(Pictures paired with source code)
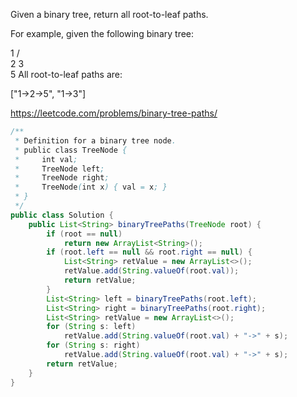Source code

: Given a binary tree, return all root-to-leaf paths.

For example, given the following binary tree:

   1
 /   \
2     3
 \
  5
All root-to-leaf paths are:

["1->2->5", "1->3"]

https://leetcode.com/problems/binary-tree-paths/

```java
/**
 * Definition for a binary tree node.
 * public class TreeNode {
 *     int val;
 *     TreeNode left;
 *     TreeNode right;
 *     TreeNode(int x) { val = x; }
 * }
 */
public class Solution {
    public List<String> binaryTreePaths(TreeNode root) {
        if (root == null)
            return new ArrayList<String>();
        if (root.left == null && root.right == null) {
            List<String> retValue = new ArrayList<>();
            retValue.add(String.valueOf(root.val));
            return retValue;
        }
        List<String> left = binaryTreePaths(root.left);
        List<String> right = binaryTreePaths(root.right);
        List<String> retValue = new ArrayList<>();
        for (String s: left)
            retValue.add(String.valueOf(root.val) + "->" + s);
        for (String s: right)
            retValue.add(String.valueOf(root.val) + "->" + s);
        return retValue;
    }
}
```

TASK INSTRUCTIONS: The records above are to be copied exactly, without their pictures.

FINAL ANSWER:
Source code

: Given a binary tree, return all root-to-leaf paths.

For example, given the following binary tree:

   1
 /   \
2     3
 \
  5
All root-to-leaf paths are:

["1->2->5", "1->3"]

https://leetcode.com/problems/binary-tree-paths/

```java
/**
 * Definition for a binary tree node.
 * public class TreeNode {
 *     int val;
 *     TreeNode left;
 *     TreeNode right;
 *     TreeNode(int x) { val = x; }
 * }
 */
public class Solution {
    public List<String> binaryTreePaths(TreeNode root) {
        if (root == null)
            return new ArrayList<String>();
        if (root.left == null && root.right == null) {
            List<String> retValue = new ArrayList<>();
            retValue.add(String.valueOf(root.val));
            return retValue;
        }
        List<String> left = binaryTreePaths(root.left);
        List<String> right = binaryTreePaths(root.right);
        List<String> retValue = new ArrayList<>();
        for (String s: left)
            retValue.add(String.valueOf(root.val) + "->" + s);
        for (String s: right)
            retValue.add(String.valueOf(root.val) + "->" + s);
        return retValue;
    }
}
```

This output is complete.